[Document images with source code]
════
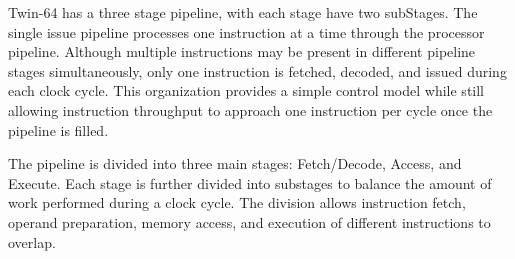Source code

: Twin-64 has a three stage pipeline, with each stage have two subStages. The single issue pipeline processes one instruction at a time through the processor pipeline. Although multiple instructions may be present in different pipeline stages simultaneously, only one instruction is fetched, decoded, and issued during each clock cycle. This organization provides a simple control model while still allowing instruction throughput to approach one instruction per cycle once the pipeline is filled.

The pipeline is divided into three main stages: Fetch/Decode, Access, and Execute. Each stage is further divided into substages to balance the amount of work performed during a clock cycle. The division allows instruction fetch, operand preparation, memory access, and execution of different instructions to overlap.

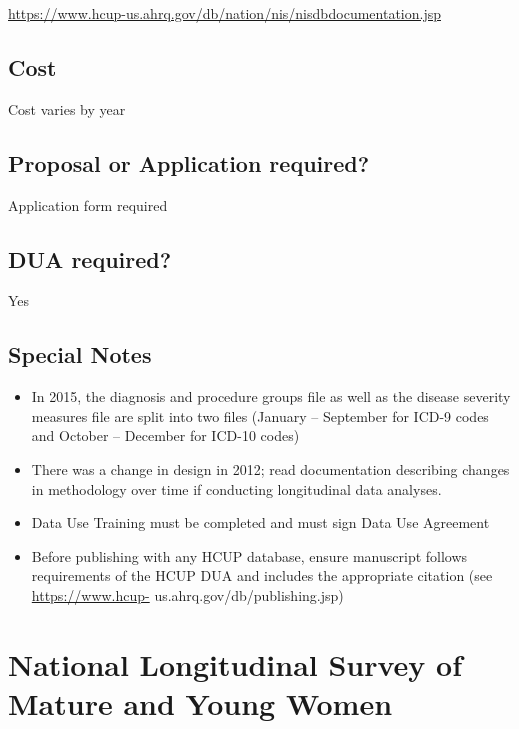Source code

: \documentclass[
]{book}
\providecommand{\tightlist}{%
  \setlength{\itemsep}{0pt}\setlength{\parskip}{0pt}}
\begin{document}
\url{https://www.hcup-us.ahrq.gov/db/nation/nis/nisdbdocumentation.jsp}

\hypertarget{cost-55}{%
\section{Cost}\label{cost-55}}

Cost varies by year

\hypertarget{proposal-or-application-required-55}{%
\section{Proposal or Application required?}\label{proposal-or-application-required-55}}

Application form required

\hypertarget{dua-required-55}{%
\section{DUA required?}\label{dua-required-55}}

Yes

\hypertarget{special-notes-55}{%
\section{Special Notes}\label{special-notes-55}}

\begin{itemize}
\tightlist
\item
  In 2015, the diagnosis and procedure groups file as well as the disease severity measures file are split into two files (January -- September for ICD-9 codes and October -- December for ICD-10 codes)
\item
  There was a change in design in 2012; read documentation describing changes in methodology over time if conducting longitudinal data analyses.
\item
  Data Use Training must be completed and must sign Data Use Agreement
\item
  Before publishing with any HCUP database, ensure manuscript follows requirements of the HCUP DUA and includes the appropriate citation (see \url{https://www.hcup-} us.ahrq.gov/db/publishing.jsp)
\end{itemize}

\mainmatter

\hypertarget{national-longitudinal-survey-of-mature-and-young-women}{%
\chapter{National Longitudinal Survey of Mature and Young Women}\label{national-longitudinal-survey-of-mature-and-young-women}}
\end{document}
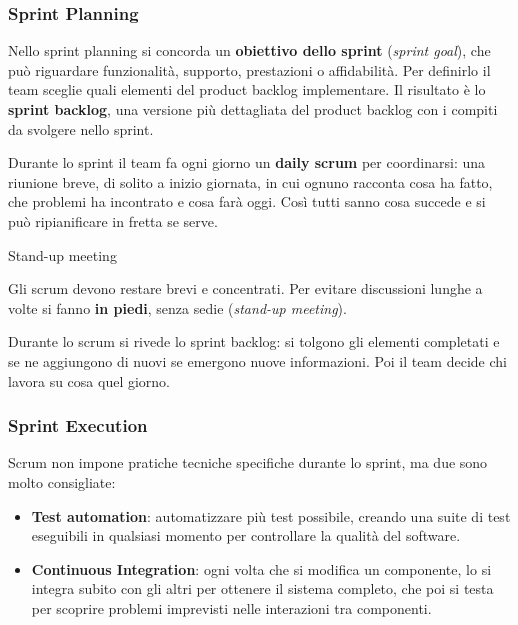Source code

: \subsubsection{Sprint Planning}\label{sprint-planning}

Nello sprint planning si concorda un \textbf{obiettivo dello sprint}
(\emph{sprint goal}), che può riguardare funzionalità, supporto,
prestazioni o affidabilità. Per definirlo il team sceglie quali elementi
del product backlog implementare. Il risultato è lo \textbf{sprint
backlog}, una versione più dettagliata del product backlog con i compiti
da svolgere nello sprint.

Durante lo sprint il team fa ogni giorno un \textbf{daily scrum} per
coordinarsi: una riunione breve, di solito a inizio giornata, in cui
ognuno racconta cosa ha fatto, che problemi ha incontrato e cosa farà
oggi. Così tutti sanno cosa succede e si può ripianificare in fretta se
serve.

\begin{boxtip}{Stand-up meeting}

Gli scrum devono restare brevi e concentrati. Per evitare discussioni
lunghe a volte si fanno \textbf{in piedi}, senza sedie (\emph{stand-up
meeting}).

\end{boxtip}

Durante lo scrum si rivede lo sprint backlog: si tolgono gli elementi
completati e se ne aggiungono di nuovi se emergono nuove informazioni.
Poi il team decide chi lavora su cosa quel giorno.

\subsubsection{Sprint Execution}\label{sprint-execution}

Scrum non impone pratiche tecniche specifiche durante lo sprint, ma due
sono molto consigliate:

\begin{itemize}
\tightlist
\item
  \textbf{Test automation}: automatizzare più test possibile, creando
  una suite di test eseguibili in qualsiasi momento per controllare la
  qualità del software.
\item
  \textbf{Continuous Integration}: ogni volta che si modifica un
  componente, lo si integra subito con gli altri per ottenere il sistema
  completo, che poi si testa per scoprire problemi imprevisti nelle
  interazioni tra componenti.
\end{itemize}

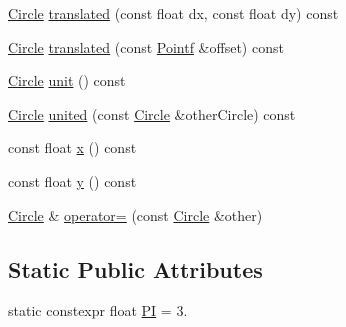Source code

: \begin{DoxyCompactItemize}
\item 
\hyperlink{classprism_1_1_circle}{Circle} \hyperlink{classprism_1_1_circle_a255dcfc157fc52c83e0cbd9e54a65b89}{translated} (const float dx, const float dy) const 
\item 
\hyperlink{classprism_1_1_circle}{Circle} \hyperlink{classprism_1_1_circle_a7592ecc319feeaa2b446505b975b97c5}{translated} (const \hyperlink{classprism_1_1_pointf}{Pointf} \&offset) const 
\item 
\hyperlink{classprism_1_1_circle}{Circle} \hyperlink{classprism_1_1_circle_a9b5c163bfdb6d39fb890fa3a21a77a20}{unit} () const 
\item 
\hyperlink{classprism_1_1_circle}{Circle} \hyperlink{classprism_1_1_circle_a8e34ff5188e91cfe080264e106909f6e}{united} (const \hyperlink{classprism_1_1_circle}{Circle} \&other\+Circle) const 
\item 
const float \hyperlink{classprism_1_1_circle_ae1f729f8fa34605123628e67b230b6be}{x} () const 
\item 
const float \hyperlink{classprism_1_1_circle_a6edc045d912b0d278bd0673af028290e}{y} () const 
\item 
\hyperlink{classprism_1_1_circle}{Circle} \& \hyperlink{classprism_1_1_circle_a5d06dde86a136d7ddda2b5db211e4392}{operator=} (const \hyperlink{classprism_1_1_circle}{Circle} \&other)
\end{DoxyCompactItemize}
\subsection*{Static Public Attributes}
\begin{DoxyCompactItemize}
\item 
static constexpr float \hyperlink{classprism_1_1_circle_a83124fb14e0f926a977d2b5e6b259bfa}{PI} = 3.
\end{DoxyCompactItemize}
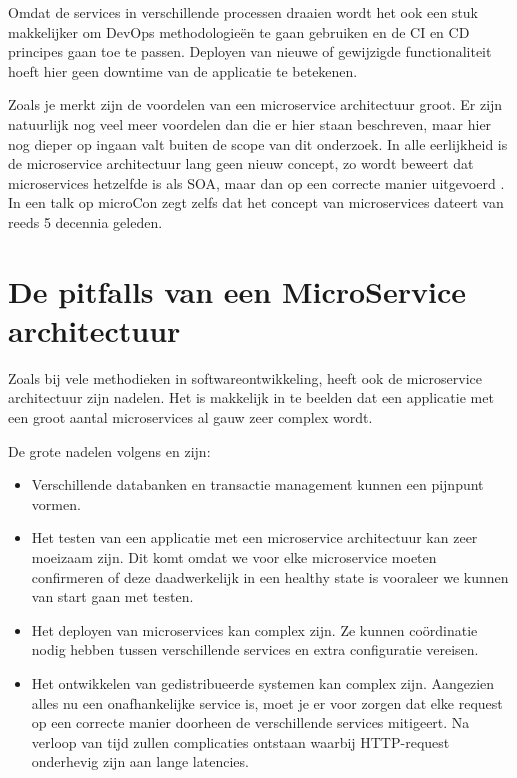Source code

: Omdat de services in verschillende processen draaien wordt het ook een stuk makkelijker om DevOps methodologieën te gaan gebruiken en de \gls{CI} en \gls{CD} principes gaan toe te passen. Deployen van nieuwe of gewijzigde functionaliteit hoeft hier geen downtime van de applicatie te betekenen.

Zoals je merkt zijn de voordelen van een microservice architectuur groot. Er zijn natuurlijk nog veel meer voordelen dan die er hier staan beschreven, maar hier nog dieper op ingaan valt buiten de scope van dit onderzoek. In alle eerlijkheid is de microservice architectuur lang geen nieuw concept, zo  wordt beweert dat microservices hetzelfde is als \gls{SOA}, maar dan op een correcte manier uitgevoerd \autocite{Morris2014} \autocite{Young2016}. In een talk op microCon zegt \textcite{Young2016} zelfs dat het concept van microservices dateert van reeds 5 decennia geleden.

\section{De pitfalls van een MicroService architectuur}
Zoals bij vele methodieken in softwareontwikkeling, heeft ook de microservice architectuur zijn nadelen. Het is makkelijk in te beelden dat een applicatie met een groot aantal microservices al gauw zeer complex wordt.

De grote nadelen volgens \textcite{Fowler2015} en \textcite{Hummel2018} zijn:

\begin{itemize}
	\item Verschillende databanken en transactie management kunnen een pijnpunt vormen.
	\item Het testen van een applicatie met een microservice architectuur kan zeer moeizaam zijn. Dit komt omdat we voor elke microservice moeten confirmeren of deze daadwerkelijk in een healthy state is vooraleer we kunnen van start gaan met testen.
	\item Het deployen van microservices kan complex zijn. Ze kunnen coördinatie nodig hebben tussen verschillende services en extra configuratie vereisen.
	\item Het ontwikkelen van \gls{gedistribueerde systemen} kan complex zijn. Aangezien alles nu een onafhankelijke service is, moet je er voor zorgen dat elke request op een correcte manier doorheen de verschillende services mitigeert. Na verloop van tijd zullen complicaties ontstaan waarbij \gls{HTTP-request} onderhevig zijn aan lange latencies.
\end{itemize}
════
§ **Work order**
Work through the records above line by line and count those that hold the string "emph". Give only the result.

§ **Written solution**
2